WHAT IS EXPECTED |
The entries must be retyped exactly, down to the last line.

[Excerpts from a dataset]
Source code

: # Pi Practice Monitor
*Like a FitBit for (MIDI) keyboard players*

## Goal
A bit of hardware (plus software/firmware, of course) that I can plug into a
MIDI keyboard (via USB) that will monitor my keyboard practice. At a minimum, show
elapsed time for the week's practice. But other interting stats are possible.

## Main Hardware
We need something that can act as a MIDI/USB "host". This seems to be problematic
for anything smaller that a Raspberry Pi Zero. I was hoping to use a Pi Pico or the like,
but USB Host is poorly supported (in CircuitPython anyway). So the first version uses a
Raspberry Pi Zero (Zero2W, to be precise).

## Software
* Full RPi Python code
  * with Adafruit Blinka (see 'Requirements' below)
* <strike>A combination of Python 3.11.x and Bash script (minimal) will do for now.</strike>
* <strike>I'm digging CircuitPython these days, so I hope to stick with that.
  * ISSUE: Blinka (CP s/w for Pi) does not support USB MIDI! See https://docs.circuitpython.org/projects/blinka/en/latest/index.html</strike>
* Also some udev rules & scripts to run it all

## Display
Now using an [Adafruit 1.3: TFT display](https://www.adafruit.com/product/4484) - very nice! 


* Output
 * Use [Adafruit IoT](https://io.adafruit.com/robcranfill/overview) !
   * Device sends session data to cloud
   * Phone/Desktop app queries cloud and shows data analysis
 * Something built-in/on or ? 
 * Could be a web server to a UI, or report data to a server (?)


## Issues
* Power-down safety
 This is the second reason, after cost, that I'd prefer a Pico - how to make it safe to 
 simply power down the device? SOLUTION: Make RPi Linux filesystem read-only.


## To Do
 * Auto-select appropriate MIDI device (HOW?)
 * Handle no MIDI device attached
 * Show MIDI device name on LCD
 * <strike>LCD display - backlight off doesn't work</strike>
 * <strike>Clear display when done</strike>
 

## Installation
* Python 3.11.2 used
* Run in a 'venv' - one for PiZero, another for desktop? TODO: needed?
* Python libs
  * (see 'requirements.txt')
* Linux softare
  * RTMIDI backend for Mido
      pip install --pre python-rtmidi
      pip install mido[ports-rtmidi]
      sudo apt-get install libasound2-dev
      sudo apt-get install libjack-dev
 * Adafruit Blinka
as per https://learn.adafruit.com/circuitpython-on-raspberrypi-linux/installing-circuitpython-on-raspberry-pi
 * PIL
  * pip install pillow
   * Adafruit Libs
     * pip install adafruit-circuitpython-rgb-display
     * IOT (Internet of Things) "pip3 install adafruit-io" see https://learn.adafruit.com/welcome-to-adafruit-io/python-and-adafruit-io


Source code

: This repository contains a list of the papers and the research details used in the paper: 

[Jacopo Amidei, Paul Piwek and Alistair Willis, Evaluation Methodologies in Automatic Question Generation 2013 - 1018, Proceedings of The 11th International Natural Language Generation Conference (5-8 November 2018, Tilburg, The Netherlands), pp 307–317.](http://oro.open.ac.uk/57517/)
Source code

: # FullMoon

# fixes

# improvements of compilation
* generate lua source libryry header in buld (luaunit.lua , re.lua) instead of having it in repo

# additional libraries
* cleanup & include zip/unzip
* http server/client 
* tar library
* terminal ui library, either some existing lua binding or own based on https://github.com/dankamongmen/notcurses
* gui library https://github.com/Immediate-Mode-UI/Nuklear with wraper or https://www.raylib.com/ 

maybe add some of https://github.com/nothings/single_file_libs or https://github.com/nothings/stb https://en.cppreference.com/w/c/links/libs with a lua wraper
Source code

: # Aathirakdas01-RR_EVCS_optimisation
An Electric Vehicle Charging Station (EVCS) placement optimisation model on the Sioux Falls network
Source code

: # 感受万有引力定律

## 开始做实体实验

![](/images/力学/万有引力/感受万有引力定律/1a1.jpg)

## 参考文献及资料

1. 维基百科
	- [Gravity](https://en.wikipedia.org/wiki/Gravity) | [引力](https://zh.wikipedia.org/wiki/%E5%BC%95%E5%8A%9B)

EXERCISE SOLUTION |
Source code

: # Pi Practice Monitor
*Like a FitBit for (MIDI) keyboard players*

## Goal
A bit of hardware (plus software/firmware, of course) that I can plug into a
MIDI keyboard (via USB) that will monitor my keyboard practice. At a minimum, show
elapsed time for the week's practice. But other interting stats are possible.

## Main Hardware
We need something that can act as a MIDI/USB "host". This seems to be problematic
for anything smaller that a Raspberry Pi Zero. I was hoping to use a Pi Pico or the like,
but USB Host is poorly supported (in CircuitPython anyway). So the first version uses a
Raspberry Pi Zero (Zero2W, to be precise).

## Software
* Full RPi Python code
  * with Adafruit Blinka (see 'Requirements' below)
* <strike>A combination of Python 3.11.x and Bash script (minimal) will do for now.</strike>
* <strike>I'm digging CircuitPython these days, so I hope to stick with that.
  * ISSUE: Blinka (CP s/w for Pi) does not support USB MIDI! See https://docs.circuitpython.org/projects/blinka/en/latest/index.html</strike>
* Also some udev rules & scripts to run it all

## Display
Now using an [Adafruit 1.3: TFT display](https://www.adafruit.com/product/4484) - very nice! 


* Output
 * Use [Adafruit IoT](https://io.adafruit.com/robcranfill/overview) !
   * Device sends session data to cloud
   * Phone/Desktop app queries cloud and shows data analysis
 * Something built-in/on or ? 
 * Could be a web server to a UI, or report data to a server (?)


## Issues
* Power-down safety
 This is the second reason, after cost, that I'd prefer a Pico - how to make it safe to 
 simply power down the device? SOLUTION: Make RPi Linux filesystem read-only.


## To Do
 * Auto-select appropriate MIDI device (HOW?)
 * Handle no MIDI device attached
 * Show MIDI device name on LCD
 * <strike>LCD display - backlight off doesn't work</strike>
 * <strike>Clear display when done</strike>
 

## Installation
* Python 3.11.2 used
* Run in a 'venv' - one for PiZero, another for desktop? TODO: needed?
* Python libs
  * (see 'requirements.txt')
* Linux softare
  * RTMIDI backend for Mido
      pip install --pre python-rtmidi
      pip install mido[ports-rtmidi]
      sudo apt-get install libasound2-dev
      sudo apt-get install libjack-dev
 * Adafruit Blinka
as per https://learn.adafruit.com/circuitpython-on-raspberrypi-linux/installing-circuitpython-on-raspberry-pi
 * PIL
  * pip install pillow
   * Adafruit Libs
     * pip install adafruit-circuitpython-rgb-display
     * IOT (Internet of Things) "pip3 install adafruit-io" see https://learn.adafruit.com/welcome-to-adafruit-io/python-and-adafruit-io


Source code

: This repository contains a list of the papers and the research details used in the paper: 

[Jacopo Amidei, Paul Piwek and Alistair Willis, Evaluation Methodologies in Automatic Question Generation 2013 - 1018, Proceedings of The 11th International Natural Language Generation Conference (5-8 November 2018, Tilburg, The Netherlands), pp 307–317.](http://oro.open.ac.uk/57517/)
Source code

: # FullMoon

# fixes

# improvements of compilation
* generate lua source libryry header in buld (luaunit.lua , re.lua) instead of having it in repo

# additional libraries
* cleanup & include zip/unzip
* http server/client 
* tar library
* terminal ui library, either some existing lua binding or own based on https://github.com/dankamongmen/notcurses
* gui library https://github.com/Immediate-Mode-UI/Nuklear with wraper or https://www.raylib.com/ 

maybe add some of https://github.com/nothings/single_file_libs or https://github.com/nothings/stb https://en.cppreference.com/w/c/links/libs with a lua wraper
Source code

: # Aathirakdas01-RR_EVCS_optimisation
An Electric Vehicle Charging Station (EVCS) placement optimisation model on the Sioux Falls network
Source code

: # 感受万有引力定律

## 开始做实体实验

![](/images/力学/万有引力/感受万有引力定律/1a1.jpg)

## 参考文献及资料

1. 维基百科
	- [Gravity](https://en.wikipedia.org/wiki/Gravity) | [引力](https://zh.wikipedia.org/wiki/%E5%BC%95%E5%8A%9B)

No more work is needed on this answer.